Shumer included a video of Rork, and the post blew up, gaining more than 1 million views. 

Usage of Rork instantly skyrocketed, too, but the founders were financially trapped. Each had run up $15,000 of debt on their credit cards to keep the app running.

“We were paying for AI out of our own pockets, basically, because we didn’t raise much funding,” Dhawan said. “We’re, like, almost out of money. And then 15 minutes after this post, Austen Allred invested $100,000.” 

By the end of the day of Shumer’s tweet, Founder’s Inc. and Hustle Fund’s Yin were ready to invest, while warm intros to other investors and angels were flying. “So basically it was like $350,000 that first day.
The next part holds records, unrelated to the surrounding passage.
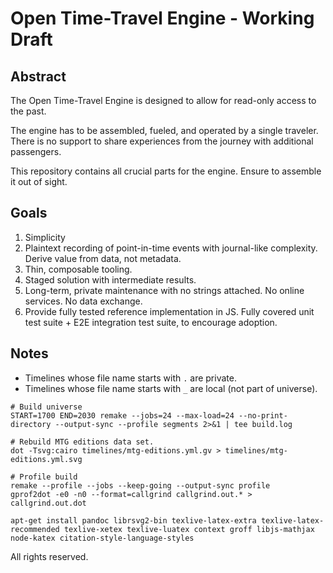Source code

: # Open Time-Travel Engine - Working Draft

## Abstract

The Open Time-Travel Engine is designed to allow for read-only access to the past.

The engine has to be assembled, fueled, and operated by a single traveler. There is no support to share experiences from the journey with additional passengers.

This repository contains all crucial parts for the engine. Ensure to assemble it out of sight.

## Goals

1. Simplicity
1. Plaintext recording of point-in-time events with journal-like complexity. Derive value from data, not metadata.
1. Thin, composable tooling.
1. Staged solution with intermediate results.
1. Long-term, private maintenance with no strings attached. No online services. No data exchange.
1. Provide fully tested reference implementation in JS. Fully covered unit test suite + E2E integration test suite, to encourage adoption.

## Notes

- Timelines whose file name starts with `.` are private.
- Timelines whose file name starts with `_` are local (not part of universe).

```shell
# Build universe
START=1700 END=2030 remake --jobs=24 --max-load=24 --no-print-directory --output-sync --profile segments 2>&1 | tee build.log

# Rebuild MTG editions data set.
dot -Tsvg:cairo timelines/mtg-editions.yml.gv > timelines/mtg-editions.yml.svg

# Profile build
remake --profile --jobs --keep-going --output-sync profile
gprof2dot -e0 -n0 --format=callgrind callgrind.out.* > callgrind.out.dot
```

```
apt-get install pandoc librsvg2-bin texlive-latex-extra texlive-latex-recommended texlive-xetex texlive-luatex context groff libjs-mathjax node-katex citation-style-language-styles
```

All rights reserved.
And that was really, really crazy.”

Out of money

Although this sounds like an instant success — and by some measures, it is — it was more like rescue from a near-death experience for the founders.

This was the third bootstrapped startup for each; they had previously developed hit mobile apps starting in their teens. They are now ages 25 (Kvirkvelia) and 27 (Dhawan).

But they had run through much of the cash earned by those other apps working on Rork’s predecessor, a Cursor-like vibe coder geared toward nontechnical users.

Dhawan had been in San Francisco since December to attend Founders Inc. and fundraise, working through Christmas and sleeping on a mattress at a YC founder friend’s apartment, while Kvirkvelia stayed home in Georgia to build the new product. Fundraising wasn’t going well.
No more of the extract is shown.